Nonetheless, as the UK is already an active member of Euratom and has substantial nuclear expertise of its own, it should be much more straightforward to replicate the existing arrangements so that the current relationships continue after Brexit than if the UK were starting from scratch. Preparations to establish a UK nuclear safeguards regime have already begun.
Consistent with this, the UK’s position paper on ‘Nuclear materials and safeguards issues’, published today, correctly notes that the UK is a leader in nuclear safety and has been a strong and active member of the International Atomic Energy Agency (IAEA) since 1957 – well before joining Euratom. The paper also underlines the UK’s intention to develop Nuclear Cooperation Agreements with non-EU states, including the US, Canada, Australia and Japan, and ensure that existing contracts for the supply of nuclear material will remain valid after Brexit. This is an ambitious agenda within the March 2019 timetable, but not impossible.
The exact form of any future relationship with Euratom itself will depend on how firmly the UK government wishes to hold to the ‘red lines’. Switzerland is obliged to accept the free movement of specialist workers and the jurisdiction of the ECJ, though this would hardly be a huge burden on the UK if confined to the nuclear sector. If the government really felt that these concessions would be the thin end of a dangerous wedge, copying the sort of deal that Euratom has with, for example, the United States, would be a viable alternative.
But let’s suppose that this view is complacent and that a rethink is required. One option would simply be to remain a full member of Euratom permanently. However, it is hard to see how this could achieved given that no other non-EU country has this status.
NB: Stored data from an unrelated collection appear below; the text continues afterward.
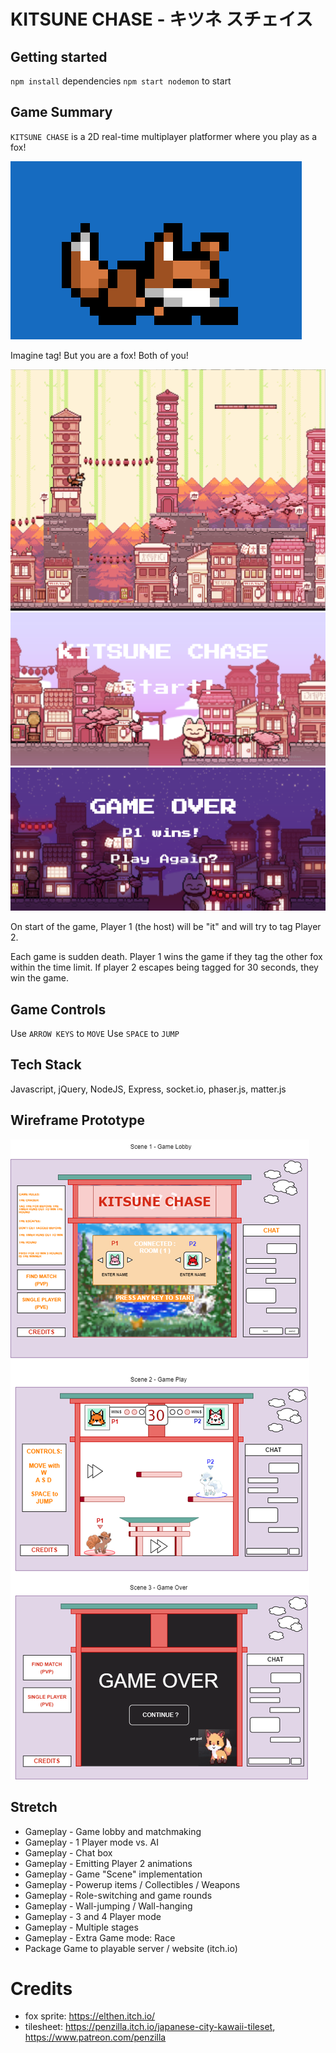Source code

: # KITSUNE CHASE - キツネ スチェイス 

## Getting started

`npm install` dependencies
`npm start nodemon` to start

## Game Summary

`KITSUNE CHASE` is a 2D real-time multiplayer platformer where you play as a fox! 

![screenshot](https://github.com/jameshagans/Kitsune-Chase/blob/master/public/assets/sprites/fox-v4.gif)

Imagine tag! But you are a fox! Both of you! 

![GAME](https://github.com/jameshagans/Kitsune-Chase/blob/master/public/assets/map.gif)
![START](https://github.com/jameshagans/Kitsune-Chase/blob/master/public/assets/screenshot1.PNG)
![GAMEOVER](https://github.com/jameshagans/Kitsune-Chase/blob/master/public/assets/screenshot2.PNG)

On start of the game, Player 1 (the host) will be "it" and will try to tag Player 2. 

Each game is sudden death. Player 1 wins the game if they tag the other fox within the time limit.
If player 2 escapes being tagged for 30 seconds, they win the game.

## Game Controls

Use `ARROW KEYS` to `MOVE`
Use `SPACE` to `JUMP` 

## Tech Stack

Javascript, jQuery, NodeJS, Express, socket.io, phaser.js, matter.js

## Wireframe Prototype 

![wireframe](https://github.com/jameshagans/Kitsune-Chase/blob/master/public/assets/kitsune-chase-wireframe.drawio.png?raw=true)

## Stretch 

* Gameplay - Game lobby and matchmaking
* Gameplay - 1 Player mode vs. AI
* Gameplay - Chat box
* Gameplay - Emitting Player 2 animations 
* Gameplay - Game "Scene" implementation
* Gameplay - Powerup items / Collectibles / Weapons
* Gameplay - Role-switching and game rounds  
* Gameplay - Wall-jumping / Wall-hanging
* Gameplay - 3 and 4 Player mode 
* Gameplay - Multiple stages 
* Gameplay - Extra Game mode: Race
* Package Game to playable server / website (itch.io)  

# Credits

* fox sprite: https://elthen.itch.io/
* tilesheet: https://penzilla.itch.io/japanese-city-kawaii-tileset, https://www.patreon.com/penzilla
Perhaps more importantly, withdrawing the UK’s application to leave Euratom could create an open goal for those arguing that it is not too late to reverse the decision to leave the EU itself. Some Remain-supporting scientists have already argued that Euratom is ‘the perfect test case for revoking Article 50’. This would then have the potential to derail Brexit altogether.
A more palatable option might be some sort of transitional period where the current arrangements continue until new arrangements can be put in place. This might mean a Swiss-style associate membership as a stepping stone to something more tailored to the UK’s needs. That would be less than ideal, but would at least allow the UK to avoid a cliff-edge departure which could affect trade and investment in the nuclear sector and many other areas, from energy supply to healthcare.
Overall, the worries of experts in the field should never be dismissed lightly – but scare stories about the end of cancer treatment on the NHS have taken ‘Project Fear’ to new lows. Viewed more positively, a successful resolution of the concerns over Euratom could be a template for fixing a lengthy list of other potential problems – including the ‘Open Skies’ agreement, the regulation of pharmaceuticals, and cooperation in respect of the SIS crime database – where ‘Project Fear’ is also still at work.
And in all of this, it is important not to lose sight of the long-term benefits that Brexit should bring, including more open trade with the rest of the world and better (not always less) regulation. The prospect of a few years of hard work on the departure terms – including the UK’s relationship with Euratom and deals with nuclear partners in the rest of the world – should not blind us to potential gains extending many decades into the future.